*** Opening Input material ***
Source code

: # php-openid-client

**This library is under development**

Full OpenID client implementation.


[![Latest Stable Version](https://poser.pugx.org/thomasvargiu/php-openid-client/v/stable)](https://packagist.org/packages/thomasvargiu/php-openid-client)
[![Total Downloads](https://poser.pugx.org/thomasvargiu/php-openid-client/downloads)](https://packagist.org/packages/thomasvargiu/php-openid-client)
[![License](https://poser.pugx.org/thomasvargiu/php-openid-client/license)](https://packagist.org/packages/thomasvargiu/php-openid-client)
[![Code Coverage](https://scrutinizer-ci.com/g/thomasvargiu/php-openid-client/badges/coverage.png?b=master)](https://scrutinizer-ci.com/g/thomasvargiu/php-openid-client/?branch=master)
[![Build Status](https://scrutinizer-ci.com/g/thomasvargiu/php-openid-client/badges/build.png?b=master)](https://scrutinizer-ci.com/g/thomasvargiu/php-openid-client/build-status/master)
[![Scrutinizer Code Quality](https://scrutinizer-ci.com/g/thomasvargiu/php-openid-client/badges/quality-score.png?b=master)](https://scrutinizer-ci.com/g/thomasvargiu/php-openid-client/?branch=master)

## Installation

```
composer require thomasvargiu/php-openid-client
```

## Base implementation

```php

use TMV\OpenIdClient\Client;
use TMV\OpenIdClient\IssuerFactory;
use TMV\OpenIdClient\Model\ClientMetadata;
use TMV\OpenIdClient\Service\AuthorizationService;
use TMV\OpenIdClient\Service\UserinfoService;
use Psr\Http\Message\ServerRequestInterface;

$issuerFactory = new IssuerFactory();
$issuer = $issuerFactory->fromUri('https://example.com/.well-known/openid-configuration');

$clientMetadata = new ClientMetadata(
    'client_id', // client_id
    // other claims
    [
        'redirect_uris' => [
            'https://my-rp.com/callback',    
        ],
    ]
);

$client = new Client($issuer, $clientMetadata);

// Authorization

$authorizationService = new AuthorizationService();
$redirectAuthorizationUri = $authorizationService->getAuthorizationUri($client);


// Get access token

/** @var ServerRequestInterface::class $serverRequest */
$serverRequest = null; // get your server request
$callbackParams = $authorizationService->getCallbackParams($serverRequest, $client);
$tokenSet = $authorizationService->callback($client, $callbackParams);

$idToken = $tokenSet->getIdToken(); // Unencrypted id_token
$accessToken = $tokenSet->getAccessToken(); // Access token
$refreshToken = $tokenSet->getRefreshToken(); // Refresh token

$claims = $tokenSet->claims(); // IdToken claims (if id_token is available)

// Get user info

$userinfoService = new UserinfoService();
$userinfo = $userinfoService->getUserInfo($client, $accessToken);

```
*** Closing Input material ***
*** Opening Input material ***
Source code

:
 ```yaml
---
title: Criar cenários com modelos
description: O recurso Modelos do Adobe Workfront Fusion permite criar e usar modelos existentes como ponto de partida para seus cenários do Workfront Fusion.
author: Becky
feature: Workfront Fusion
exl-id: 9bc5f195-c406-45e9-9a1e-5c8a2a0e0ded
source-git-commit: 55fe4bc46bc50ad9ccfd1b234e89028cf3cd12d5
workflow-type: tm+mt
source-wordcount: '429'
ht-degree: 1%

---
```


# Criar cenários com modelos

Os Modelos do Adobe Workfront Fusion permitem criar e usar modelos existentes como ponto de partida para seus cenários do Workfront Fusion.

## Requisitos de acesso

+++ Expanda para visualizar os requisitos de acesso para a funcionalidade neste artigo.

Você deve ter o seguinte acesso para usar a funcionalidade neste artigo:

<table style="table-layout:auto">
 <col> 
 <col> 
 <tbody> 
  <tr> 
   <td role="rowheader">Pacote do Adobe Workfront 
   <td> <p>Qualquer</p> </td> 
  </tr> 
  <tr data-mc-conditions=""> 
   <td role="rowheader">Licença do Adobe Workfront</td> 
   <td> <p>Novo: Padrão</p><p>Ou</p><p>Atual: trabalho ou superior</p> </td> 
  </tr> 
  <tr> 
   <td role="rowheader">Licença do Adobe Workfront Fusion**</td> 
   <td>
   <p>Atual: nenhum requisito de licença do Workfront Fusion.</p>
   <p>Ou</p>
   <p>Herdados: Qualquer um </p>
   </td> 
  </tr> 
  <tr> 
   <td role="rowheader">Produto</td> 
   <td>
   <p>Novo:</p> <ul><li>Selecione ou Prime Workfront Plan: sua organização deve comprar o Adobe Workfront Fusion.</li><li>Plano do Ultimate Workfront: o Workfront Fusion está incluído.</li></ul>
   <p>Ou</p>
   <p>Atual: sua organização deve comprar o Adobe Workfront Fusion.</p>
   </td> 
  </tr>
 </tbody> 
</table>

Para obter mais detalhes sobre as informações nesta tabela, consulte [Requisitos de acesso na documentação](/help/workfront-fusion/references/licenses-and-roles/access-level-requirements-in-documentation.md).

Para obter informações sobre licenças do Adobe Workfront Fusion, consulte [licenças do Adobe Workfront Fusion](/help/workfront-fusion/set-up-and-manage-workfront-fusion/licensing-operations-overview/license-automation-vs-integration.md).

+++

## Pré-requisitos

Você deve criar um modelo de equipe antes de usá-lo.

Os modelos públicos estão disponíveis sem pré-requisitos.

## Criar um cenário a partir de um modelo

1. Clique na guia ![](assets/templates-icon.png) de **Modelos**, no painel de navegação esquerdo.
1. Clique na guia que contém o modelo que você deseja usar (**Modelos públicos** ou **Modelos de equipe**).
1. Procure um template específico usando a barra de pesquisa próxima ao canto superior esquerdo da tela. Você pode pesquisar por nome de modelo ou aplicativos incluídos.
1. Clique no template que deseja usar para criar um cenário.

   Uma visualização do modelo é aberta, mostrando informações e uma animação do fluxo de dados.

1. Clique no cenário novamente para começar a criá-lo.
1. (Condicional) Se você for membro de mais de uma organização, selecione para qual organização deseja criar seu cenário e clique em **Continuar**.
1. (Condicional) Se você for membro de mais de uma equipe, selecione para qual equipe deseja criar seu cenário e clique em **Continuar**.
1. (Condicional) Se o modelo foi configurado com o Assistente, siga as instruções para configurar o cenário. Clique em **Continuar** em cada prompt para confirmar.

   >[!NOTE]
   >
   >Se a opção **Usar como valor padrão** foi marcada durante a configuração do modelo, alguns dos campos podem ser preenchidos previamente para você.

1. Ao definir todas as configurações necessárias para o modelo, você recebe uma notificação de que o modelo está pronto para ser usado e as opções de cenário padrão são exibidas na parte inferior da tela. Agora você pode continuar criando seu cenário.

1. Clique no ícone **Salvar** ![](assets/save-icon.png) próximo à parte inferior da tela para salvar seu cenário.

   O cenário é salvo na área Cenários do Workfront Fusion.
*** Closing Input material ***
Gather all lines with the string "equipe" from the data.

Você deve criar um modelo de equipe antes de usá-lo.
1. Clique na guia que contém o modelo que você deseja usar (**Modelos públicos** ou **Modelos de equipe**).
1. (Condicional) Se você for membro de mais de uma equipe, selecione para qual equipe deseja criar seu cenário e clique em **Continuar**.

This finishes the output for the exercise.